Transparency is usually treated as an unquestionable virtue. In markets and public policy alike, the assumption is simple: the more people know, the better their decisions will be. But in places where trust in institutions is fragile and information scarce, transparency can have unintended consequences. However, a new study published in The Review of Economics and Statistics (“When Transparency Fails: Financial Incentives for Local Banking Agents in Indonesia”) by Erika Deserranno (Bocconi Department of Economics), Gianmarco León-Ciliotta (Universitat Pompeu Fabra, Barcelona) and Firman Witoelar (Australian National University) shows that revealing how much local banking agents are paid can actually undermine trust and stall the adoption of beneficial financial products.

Across much of the developing world, access to banking depends on local agents: shopkeepers and small business owners who act as intermediaries for banks. Indonesia embraced this “branchless banking” model in 2014 to bring savings accounts and digital wallets to rural areas. Agents earn commissions for each customer they sign up, creating a classic policy challenge: how to motivate effort without eroding trust.

As the study notes, “technology adoption depends crucially on the local delivery agents being motivated enough to promote the product […] but also on the community having enough trust in the local agent.”

A simple experiment, a surprising result

To understand how incentives and trust interact, researchers ran a large-scale field experiment in 401 villages in East Java. They varied two things: the level of commissions paid to agents (low or high), and whether those commissions were kept private or disclosed to potential customers. When commissions were high and kept private, the results were striking. Adoption of new banking products more than tripled. Agents worked harder, approached more people, and customers who opened accounts actively used them, increasing savings and transactions. But when the same high commissions were made public, the effect disappeared. Despite higher effort by agents, take-up and usage did not increase at all.

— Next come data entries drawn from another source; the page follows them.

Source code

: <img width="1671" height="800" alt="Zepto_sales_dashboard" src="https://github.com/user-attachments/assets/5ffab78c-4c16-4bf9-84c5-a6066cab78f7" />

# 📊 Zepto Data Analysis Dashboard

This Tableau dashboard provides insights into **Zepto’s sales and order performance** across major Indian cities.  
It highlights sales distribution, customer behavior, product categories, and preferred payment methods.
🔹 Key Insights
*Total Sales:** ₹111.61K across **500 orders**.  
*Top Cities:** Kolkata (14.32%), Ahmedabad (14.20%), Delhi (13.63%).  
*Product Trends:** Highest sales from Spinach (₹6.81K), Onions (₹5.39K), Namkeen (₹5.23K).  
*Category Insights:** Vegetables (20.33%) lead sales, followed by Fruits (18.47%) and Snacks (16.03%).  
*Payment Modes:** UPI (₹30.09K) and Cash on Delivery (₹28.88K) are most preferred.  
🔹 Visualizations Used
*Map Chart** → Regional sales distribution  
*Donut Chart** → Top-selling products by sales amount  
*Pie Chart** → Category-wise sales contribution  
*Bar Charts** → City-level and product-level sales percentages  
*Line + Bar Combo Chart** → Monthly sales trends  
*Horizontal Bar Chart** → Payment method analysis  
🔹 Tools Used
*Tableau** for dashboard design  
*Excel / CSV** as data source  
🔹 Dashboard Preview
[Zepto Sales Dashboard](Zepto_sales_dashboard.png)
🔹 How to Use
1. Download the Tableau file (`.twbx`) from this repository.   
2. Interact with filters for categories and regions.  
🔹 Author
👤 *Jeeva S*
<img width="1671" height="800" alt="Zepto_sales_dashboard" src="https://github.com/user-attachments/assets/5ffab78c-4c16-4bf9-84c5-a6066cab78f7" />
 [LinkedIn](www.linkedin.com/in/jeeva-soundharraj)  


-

When incentives become signals

The reason lies in how people interpret incentives. In communities with little prior exposure to formal finance, compensation acts as a signal of intent: learning that an agent was paid a generous commission often triggered suspicion rather than reassurance. In the authors’ words, “financial incentives send a negative signal to potential clients about the reliability and trustworthiness of the product.” High disclosed incentives were interpreted as a sign that agents were motivated by money rather than by customers’ interests. Trust declined not only in the agent, but also in the bank and the product itself. Once trust eroded, extra persuasion no longer translated into adoption.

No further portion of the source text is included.